● **Try it**
Examine the data below and state how many lines contain "opinion", offering no other words.
START Material provided
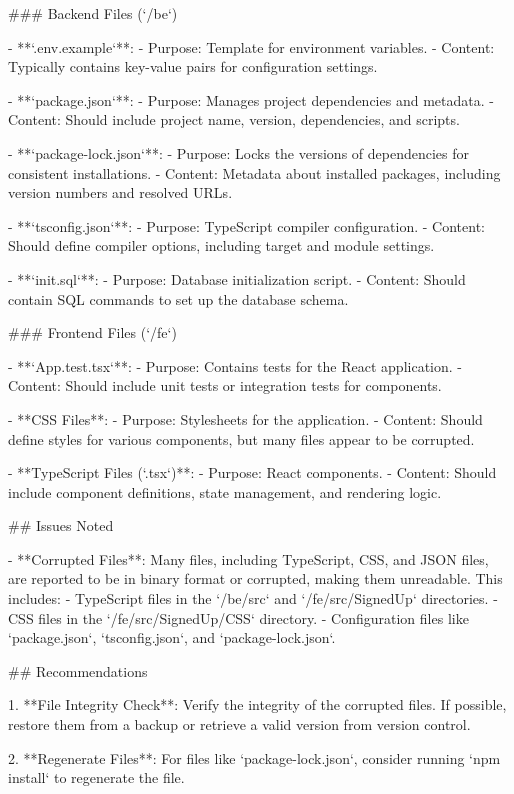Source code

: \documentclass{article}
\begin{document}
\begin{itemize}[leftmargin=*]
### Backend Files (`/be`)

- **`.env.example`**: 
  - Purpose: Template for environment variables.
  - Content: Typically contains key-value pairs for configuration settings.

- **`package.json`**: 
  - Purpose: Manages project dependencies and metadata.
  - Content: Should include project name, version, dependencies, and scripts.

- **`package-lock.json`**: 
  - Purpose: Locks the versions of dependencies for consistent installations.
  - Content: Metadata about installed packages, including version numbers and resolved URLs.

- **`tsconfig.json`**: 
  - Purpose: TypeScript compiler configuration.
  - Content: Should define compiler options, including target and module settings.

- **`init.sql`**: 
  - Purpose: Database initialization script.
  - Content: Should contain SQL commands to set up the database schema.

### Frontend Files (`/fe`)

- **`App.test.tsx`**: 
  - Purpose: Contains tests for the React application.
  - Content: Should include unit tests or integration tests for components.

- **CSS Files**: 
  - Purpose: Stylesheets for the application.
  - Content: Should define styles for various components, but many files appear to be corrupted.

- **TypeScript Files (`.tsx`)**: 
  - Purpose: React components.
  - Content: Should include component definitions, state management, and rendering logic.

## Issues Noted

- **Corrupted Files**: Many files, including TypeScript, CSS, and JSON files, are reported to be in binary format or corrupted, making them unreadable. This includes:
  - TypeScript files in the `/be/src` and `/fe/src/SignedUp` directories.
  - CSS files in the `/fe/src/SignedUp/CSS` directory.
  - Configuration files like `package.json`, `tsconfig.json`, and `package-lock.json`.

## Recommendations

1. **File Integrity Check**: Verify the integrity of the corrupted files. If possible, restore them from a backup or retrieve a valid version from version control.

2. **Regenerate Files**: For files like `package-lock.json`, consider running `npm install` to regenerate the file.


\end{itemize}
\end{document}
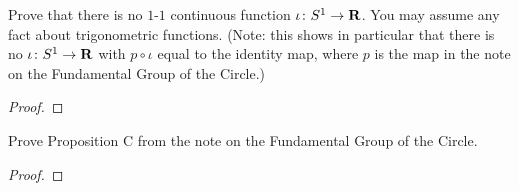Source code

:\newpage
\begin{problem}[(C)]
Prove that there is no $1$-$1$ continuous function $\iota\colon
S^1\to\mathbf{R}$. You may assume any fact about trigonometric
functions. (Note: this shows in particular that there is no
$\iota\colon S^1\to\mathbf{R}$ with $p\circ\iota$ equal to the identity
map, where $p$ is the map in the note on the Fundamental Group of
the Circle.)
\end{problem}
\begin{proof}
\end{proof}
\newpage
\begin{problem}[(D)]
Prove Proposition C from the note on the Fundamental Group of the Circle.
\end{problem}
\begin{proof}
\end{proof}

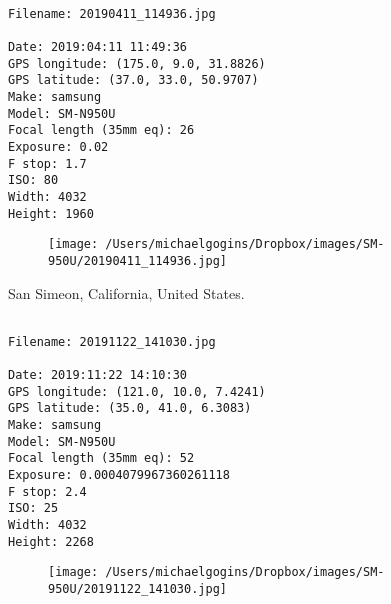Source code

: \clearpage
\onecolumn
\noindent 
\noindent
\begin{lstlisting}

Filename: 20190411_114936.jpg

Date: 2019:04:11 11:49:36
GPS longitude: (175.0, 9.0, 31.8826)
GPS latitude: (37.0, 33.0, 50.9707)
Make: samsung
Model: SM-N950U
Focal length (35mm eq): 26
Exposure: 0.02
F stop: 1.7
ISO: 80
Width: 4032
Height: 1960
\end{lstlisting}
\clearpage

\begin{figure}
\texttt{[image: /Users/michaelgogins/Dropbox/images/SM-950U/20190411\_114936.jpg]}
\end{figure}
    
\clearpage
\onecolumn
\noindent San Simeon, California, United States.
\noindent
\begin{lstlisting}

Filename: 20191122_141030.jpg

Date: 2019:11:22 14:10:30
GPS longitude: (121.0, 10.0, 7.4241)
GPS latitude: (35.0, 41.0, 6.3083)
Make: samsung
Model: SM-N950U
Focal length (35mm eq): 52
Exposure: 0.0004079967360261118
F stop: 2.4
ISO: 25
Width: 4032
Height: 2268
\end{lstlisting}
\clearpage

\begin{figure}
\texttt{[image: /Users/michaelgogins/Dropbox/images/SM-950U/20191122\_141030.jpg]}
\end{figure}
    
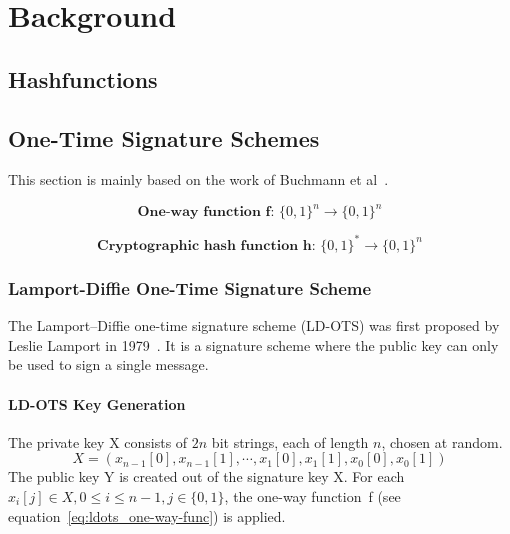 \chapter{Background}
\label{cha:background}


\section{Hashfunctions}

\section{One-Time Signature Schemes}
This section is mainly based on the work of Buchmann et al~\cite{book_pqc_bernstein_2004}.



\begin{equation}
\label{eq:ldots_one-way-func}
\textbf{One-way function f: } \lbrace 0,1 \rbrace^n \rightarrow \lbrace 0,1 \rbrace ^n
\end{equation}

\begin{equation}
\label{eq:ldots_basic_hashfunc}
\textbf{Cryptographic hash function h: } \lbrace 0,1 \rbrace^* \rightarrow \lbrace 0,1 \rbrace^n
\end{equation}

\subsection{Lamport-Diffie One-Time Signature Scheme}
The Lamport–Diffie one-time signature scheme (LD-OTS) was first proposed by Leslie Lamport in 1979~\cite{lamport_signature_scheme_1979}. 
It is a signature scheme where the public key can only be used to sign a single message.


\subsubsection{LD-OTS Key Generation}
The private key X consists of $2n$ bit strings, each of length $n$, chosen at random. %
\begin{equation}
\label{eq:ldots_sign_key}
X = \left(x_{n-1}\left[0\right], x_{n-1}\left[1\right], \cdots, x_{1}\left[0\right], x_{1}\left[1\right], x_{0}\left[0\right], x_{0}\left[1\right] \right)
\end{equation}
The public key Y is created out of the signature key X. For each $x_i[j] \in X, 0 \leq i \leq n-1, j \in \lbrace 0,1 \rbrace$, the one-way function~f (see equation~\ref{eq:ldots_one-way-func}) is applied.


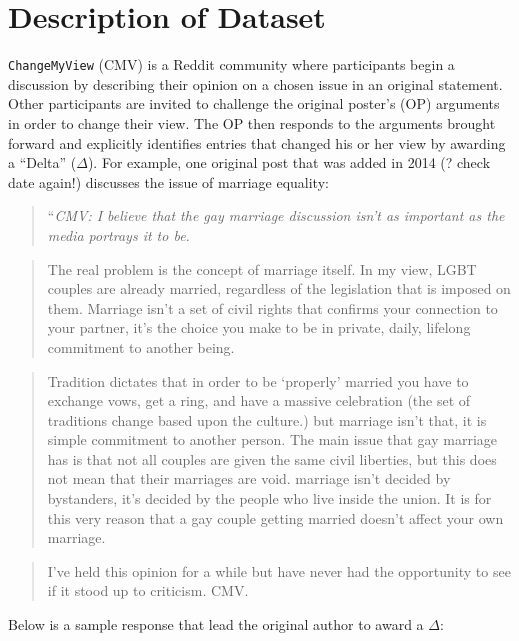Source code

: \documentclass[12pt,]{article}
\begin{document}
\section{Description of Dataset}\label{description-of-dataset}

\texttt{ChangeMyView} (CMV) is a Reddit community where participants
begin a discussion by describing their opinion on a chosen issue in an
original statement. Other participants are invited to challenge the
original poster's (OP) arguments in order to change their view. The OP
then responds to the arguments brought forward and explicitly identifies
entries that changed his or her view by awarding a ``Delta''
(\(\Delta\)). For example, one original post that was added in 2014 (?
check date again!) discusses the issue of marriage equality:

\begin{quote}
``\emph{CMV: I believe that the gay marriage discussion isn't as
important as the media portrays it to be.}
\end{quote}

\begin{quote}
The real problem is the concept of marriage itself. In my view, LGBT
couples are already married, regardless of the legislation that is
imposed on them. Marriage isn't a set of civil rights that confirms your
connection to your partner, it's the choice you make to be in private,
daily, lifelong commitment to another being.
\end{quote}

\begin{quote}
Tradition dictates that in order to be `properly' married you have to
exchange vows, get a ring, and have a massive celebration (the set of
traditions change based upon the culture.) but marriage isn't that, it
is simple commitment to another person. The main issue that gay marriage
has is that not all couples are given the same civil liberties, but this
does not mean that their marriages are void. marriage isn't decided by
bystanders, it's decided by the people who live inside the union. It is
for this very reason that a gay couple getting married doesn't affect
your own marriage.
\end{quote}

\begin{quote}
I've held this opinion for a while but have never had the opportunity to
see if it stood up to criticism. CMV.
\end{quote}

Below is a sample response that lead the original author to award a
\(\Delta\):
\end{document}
END Material provided
START Material provided
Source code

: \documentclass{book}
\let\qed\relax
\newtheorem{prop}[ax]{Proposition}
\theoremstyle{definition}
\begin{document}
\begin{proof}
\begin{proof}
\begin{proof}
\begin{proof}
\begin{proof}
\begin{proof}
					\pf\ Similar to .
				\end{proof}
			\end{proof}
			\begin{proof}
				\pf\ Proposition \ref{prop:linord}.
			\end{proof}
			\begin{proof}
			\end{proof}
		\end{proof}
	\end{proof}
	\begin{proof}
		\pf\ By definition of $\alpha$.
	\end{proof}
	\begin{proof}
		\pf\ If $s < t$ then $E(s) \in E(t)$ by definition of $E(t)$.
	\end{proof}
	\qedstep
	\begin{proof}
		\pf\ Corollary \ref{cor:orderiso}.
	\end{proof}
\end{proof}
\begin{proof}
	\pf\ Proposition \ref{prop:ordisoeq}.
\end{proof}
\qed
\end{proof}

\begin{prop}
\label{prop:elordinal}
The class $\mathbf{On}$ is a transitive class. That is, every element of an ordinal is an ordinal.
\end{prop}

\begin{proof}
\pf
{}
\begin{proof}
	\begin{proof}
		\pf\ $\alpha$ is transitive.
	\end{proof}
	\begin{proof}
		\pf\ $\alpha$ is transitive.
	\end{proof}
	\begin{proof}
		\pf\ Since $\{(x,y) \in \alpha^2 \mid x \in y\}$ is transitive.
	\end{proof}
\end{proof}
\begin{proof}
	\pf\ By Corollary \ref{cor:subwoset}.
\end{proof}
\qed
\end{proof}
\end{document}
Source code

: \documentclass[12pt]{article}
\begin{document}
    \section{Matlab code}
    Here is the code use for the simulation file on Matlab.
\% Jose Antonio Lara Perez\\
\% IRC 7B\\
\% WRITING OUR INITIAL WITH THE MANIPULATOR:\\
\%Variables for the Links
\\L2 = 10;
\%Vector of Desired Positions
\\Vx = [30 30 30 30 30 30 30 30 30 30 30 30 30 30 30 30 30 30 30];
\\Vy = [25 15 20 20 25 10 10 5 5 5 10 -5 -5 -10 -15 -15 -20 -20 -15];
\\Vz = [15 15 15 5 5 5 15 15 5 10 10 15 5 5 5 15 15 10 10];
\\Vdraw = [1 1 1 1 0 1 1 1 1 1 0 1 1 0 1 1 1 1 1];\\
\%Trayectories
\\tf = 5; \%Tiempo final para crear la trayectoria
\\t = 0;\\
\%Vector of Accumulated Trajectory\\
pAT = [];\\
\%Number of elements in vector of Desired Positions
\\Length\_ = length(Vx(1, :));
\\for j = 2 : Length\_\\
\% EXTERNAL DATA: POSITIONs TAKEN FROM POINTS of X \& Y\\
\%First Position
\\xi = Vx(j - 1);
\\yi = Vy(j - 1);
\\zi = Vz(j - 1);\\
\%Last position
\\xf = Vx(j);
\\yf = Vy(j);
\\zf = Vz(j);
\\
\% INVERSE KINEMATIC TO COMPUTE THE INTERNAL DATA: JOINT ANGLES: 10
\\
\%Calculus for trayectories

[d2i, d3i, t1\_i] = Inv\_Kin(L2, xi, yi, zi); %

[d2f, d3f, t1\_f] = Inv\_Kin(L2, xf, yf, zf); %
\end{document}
END Material provided
START Material provided
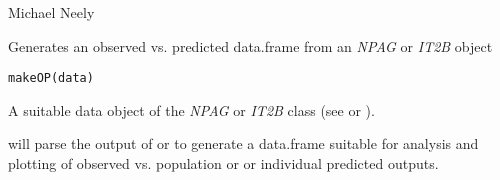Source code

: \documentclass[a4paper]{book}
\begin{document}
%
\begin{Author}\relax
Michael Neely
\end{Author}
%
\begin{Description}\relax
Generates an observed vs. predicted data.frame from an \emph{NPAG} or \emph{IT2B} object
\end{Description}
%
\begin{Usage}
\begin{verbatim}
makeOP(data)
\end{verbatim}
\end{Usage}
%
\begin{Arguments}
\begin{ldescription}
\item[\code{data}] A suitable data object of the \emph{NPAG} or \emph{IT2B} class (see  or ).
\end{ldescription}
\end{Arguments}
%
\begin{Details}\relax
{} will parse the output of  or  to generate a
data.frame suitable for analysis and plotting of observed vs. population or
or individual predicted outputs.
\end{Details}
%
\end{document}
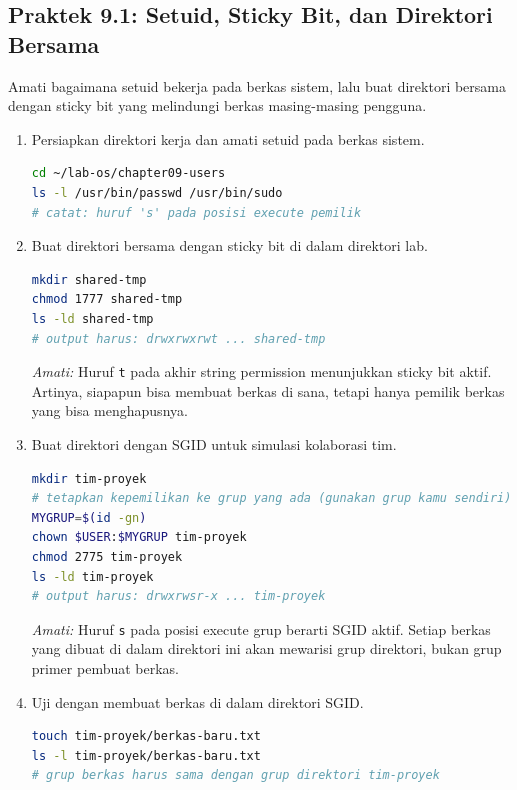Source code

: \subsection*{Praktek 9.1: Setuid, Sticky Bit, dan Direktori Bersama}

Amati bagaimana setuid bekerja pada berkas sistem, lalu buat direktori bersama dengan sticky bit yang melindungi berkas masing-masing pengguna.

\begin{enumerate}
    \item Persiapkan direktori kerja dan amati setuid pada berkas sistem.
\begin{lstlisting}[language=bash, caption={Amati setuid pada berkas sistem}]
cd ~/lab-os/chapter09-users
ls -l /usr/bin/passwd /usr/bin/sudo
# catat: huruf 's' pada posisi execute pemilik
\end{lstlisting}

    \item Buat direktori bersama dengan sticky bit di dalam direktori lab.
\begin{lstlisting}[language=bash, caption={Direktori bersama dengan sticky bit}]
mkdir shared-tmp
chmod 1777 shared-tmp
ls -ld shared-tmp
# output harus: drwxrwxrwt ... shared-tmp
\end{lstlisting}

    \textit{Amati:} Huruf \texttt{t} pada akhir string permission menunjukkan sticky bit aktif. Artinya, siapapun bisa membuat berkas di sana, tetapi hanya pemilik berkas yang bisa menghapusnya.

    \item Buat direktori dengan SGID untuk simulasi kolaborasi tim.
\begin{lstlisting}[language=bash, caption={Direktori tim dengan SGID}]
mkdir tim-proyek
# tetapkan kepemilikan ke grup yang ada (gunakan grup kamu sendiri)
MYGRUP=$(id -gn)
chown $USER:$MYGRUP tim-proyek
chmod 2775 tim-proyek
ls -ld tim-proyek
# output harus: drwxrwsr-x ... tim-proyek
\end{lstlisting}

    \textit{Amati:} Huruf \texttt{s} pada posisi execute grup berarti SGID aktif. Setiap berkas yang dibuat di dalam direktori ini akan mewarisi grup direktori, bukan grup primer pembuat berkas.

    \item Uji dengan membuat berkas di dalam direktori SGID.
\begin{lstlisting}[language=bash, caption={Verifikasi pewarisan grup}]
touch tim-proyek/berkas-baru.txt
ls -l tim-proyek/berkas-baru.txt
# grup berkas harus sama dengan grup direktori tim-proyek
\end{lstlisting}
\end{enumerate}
END Material provided
● **Response to this exercise**
2